Records provided
—————

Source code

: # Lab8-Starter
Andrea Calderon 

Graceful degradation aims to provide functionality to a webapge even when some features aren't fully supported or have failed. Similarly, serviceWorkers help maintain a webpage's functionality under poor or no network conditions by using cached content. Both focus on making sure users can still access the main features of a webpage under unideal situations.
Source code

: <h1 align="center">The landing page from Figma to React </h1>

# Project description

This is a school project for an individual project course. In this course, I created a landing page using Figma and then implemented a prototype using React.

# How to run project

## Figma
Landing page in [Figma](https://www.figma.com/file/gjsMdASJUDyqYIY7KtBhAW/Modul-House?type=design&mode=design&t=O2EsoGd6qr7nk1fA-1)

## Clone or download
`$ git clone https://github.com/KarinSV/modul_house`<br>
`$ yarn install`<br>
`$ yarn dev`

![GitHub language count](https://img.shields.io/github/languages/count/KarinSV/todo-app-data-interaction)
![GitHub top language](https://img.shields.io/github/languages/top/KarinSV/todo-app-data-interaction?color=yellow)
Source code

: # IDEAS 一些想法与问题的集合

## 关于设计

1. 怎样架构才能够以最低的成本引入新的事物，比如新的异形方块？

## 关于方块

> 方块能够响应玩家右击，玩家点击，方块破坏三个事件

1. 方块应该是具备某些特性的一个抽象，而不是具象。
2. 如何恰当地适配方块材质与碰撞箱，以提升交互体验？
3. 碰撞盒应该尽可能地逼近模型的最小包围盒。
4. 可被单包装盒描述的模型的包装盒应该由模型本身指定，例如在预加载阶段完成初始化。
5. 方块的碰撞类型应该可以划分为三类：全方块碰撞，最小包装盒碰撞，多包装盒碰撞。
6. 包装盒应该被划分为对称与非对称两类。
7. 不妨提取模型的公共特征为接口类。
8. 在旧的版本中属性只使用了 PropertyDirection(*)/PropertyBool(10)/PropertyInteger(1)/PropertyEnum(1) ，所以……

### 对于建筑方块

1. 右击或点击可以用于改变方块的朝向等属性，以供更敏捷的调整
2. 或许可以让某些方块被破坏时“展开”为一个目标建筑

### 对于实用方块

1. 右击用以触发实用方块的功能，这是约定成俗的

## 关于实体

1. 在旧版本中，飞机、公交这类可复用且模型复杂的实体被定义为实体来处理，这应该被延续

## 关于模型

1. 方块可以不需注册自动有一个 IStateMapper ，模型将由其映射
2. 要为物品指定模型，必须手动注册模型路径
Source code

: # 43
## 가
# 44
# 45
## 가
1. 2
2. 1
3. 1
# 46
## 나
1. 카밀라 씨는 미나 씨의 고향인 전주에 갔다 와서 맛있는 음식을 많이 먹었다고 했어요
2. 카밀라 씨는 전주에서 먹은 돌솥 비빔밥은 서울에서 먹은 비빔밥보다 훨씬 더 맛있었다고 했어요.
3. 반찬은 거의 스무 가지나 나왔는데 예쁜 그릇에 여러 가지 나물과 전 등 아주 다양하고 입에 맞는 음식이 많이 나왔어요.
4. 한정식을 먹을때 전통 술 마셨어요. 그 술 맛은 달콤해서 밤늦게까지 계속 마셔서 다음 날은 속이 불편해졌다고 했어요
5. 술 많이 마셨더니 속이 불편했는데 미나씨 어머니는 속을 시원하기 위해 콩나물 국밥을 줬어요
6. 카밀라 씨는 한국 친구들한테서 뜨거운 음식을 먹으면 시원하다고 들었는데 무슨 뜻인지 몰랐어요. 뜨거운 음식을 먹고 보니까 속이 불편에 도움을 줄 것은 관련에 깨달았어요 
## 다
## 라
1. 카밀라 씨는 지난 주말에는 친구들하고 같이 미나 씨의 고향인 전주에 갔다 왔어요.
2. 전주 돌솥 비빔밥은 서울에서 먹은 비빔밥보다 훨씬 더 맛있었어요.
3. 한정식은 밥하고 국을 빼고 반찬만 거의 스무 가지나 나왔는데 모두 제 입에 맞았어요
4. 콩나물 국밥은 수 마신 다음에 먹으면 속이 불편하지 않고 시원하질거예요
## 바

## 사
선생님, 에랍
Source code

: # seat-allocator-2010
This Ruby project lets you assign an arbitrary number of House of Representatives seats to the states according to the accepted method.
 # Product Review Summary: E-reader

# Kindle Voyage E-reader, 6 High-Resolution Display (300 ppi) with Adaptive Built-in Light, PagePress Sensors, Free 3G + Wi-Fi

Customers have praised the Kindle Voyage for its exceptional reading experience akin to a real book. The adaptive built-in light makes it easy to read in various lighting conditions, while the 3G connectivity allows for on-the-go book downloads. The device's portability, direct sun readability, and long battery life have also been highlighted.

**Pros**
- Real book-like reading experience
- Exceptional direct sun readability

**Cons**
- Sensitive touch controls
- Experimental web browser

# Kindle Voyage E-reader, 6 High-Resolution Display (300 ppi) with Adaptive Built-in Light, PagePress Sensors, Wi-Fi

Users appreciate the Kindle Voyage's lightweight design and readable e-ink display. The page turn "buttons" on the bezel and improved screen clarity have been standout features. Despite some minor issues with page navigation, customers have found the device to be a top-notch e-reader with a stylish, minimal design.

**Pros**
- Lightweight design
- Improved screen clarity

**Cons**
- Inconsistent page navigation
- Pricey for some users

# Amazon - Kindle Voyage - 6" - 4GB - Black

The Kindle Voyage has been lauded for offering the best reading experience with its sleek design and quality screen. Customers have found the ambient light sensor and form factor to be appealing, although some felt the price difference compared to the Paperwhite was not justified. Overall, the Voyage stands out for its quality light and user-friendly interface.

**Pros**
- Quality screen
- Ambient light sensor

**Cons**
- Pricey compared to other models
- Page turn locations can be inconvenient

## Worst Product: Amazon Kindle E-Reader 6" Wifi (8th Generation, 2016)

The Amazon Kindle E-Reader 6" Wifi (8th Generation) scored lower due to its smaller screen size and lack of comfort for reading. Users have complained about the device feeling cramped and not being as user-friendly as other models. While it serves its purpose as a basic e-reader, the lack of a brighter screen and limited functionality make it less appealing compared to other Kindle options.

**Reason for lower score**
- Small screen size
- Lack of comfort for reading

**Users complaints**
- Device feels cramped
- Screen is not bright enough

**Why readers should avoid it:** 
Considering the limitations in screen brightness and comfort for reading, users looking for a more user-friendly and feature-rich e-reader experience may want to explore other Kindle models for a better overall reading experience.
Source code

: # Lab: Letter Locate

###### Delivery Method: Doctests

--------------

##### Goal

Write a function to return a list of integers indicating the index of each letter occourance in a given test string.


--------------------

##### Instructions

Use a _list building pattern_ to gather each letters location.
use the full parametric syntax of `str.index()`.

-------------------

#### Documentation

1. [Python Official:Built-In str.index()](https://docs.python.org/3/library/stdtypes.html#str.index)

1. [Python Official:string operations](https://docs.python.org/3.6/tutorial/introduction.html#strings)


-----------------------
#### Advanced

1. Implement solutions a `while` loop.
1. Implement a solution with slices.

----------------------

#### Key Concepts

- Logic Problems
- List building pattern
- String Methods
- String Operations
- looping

—————

Brief
Look through the listing above, please, and state how many lines hold the word "appealing"; the number alone is the answer.

Expected answer
2